# Aim of the exercise
Nothing but the lines from the one with "#### sleep和wait的区别" through the last line of the data should be restated, each word for word.

# Rendered images with source text
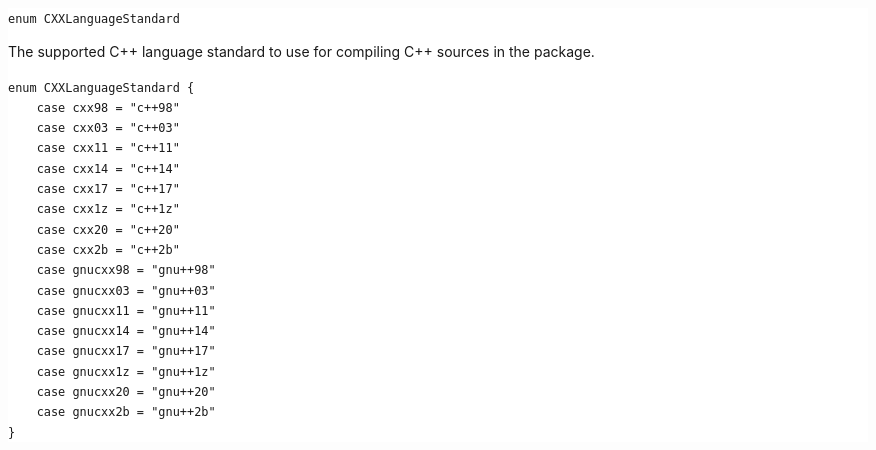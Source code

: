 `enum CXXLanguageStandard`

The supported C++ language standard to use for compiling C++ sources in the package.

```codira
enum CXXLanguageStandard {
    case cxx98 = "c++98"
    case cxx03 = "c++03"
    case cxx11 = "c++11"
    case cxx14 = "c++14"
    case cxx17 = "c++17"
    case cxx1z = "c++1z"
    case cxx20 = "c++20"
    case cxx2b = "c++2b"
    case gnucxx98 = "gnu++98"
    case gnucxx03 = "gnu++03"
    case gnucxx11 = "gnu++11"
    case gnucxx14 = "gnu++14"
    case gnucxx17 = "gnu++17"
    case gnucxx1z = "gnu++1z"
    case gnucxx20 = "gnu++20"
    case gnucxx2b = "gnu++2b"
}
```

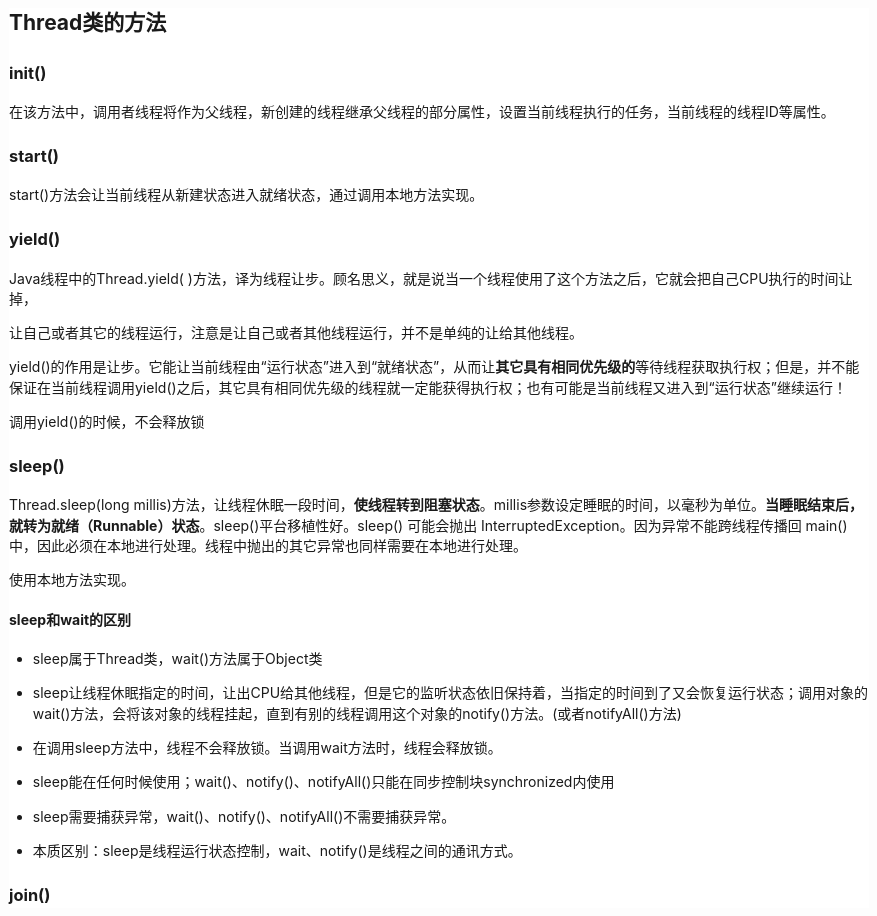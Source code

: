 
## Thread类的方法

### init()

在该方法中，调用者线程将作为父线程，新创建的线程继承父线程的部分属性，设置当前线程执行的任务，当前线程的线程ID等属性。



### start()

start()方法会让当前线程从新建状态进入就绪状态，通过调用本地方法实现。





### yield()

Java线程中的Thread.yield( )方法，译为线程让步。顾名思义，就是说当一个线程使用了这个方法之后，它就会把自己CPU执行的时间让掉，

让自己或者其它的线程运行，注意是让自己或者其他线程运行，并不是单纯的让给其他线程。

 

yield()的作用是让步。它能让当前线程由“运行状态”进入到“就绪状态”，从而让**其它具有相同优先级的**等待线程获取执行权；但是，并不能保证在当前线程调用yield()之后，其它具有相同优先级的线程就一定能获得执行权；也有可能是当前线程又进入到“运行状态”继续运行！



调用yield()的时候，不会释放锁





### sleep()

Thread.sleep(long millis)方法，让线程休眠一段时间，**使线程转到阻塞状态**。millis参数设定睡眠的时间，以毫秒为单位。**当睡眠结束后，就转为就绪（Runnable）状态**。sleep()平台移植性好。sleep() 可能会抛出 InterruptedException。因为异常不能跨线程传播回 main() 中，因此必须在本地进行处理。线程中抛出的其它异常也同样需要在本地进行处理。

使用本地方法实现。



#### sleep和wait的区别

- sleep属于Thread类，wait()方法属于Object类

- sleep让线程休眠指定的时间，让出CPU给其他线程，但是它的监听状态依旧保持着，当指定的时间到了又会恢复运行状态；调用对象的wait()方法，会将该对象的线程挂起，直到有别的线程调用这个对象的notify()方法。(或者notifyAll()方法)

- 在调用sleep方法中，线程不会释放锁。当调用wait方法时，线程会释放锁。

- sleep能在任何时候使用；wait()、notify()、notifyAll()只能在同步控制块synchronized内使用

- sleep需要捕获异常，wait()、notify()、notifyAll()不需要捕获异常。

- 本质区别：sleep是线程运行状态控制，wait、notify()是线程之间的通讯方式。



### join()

# Written response
#### sleep和wait的区别

- sleep属于Thread类，wait()方法属于Object类

- sleep让线程休眠指定的时间，让出CPU给其他线程，但是它的监听状态依旧保持着，当指定的时间到了又会恢复运行状态；调用对象的wait()方法，会将该对象的线程挂起，直到有别的线程调用这个对象的notify()方法。(或者notifyAll()方法)

- 在调用sleep方法中，线程不会释放锁。当调用wait方法时，线程会释放锁。

- sleep能在任何时候使用；wait()、notify()、notifyAll()只能在同步控制块synchronized内使用

- sleep需要捕获异常，wait()、notify()、notifyAll()不需要捕获异常。

- 本质区别：sleep是线程运行状态控制，wait、notify()是线程之间的通讯方式。



### join()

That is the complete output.